Brown University study details Katrina's disparities

A Brown University team led by John Logan recently released a major study detailing the effects of Katrina on the city of New Orleans. The study, The Impact of Katrina: Race and Class in Storm-Damaged Neighborhoods (Acrobat file, 8MB, 17 pages), is summarized in the introduction as follows:
1. More than a third of the region’s 1.7 million residents lived in areas that suffered flooding or moderate to catastrophic storm damage, according to FEMA. The majority of people living in damaged areas were in the City of New Orleans (over 350,000), with additional concentrations in suburban Jefferson Parish (175,000) and St. Bernard Parish (53,000) and along the Mississippi Coast (54,000).

2. In the region as a whole, the disparities in storm damage are shown in the following comparisons (arranged in order of the degree of disparity):
  • By race. Damaged areas were 45.8% black, compared to 26.4% in undamaged areas.
  • By housing tenure. 45.7% of homes in damaged areas were occupied by renters, compared to 30.9% in undamaged communities.
  • By poverty and employment status. 20.9% of households had incomes below the poverty line in damaged areas, compared to 15.3% in undamaged areas. 7.6% of persons in the labor force were unemployed in damaged areas (before the storm), compared to 6.0% in undamaged areas.
3. These comparisons are heavily influenced by the experience of the City of New Orleans.
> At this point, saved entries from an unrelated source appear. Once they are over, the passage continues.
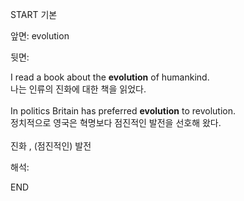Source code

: START
기본

앞면:
evolution


뒷면:
<div>I read a book about the <strong>evolution</strong> of humankind. </div><div><div>나는 인류의 진화에 대한 책을 읽었다.</div></div><br><div>In politics Britain has preferred <strong>evolution</strong> to revolution. </div><div><div>정치적으로 영국은 혁명보다 점진적인 발전을 선호해 왔다.</div></div><br>진화 , (점진적인) 발전<br>


해석:

END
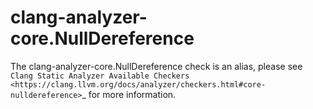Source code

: clang-analyzer-core.NullDereference
===================================

The clang-analyzer-core.NullDereference check is an alias, please see
`Clang Static Analyzer Available Checkers <https://clang.llvm.org/docs/analyzer/checkers.html#core-nulldereference>`\_
for more information.
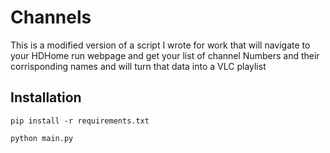 # Channels

This is a modified version of a script I wrote for work that will navigate to your HDHome run webpage and get your list of channel Numbers and their corrisponding names and will turn that data into a VLC playlist

## Installation

`pip install -r requirements.txt`

`python main.py`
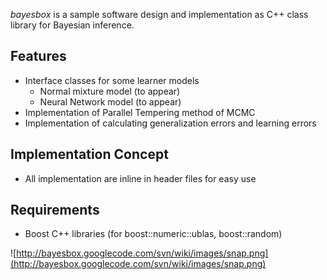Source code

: _bayesbox_ is a sample software design and implementation as C++ class library for Bayesian inference.

## Features ##
  * Interface classes for some learner models
    * Normal mixture model (to appear)
    * Neural Network model (to appear)
  * Implementation of Parallel Tempering method of MCMC
  * Implementation of calculating generalization errors and learning errors

## Implementation Concept ##
  * All implementation are inline in header files for easy use

## Requirements ##
  * Boost C++ libraries (for boost::numeric::ublas, boost::random)

![http://bayesbox.googlecode.com/svn/wiki/images/snap.png](http://bayesbox.googlecode.com/svn/wiki/images/snap.png)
Outside the city, there were actually smaller shares of African American, poor, and unemployed residents in the damaged areas.

4. Closer inspection of neighborhoods within New Orleans shows that some affluent white neighborhoods were hard hit, while some poor minority neighborhoods were spared. Yet if the post-Katrina city were limited to the population previously living in areas that were undamaged by the storm – that is, if nobody were able to return to damaged neighborhoods – New Orleans is at risk of losing more than 80% of its black population. This means that policy choices affecting who can return, to which neighborhoods, and with what forms of public and private assistance, will greatly affect the future character of the city.
The study was picked up by the New York Times and the L.A. Times.

The project, formally called "Katrina and the Built Environment: Spatial and Social Impacts," also provides fantastically detailed, interactive maps of the affected areas of the Gulf Coast.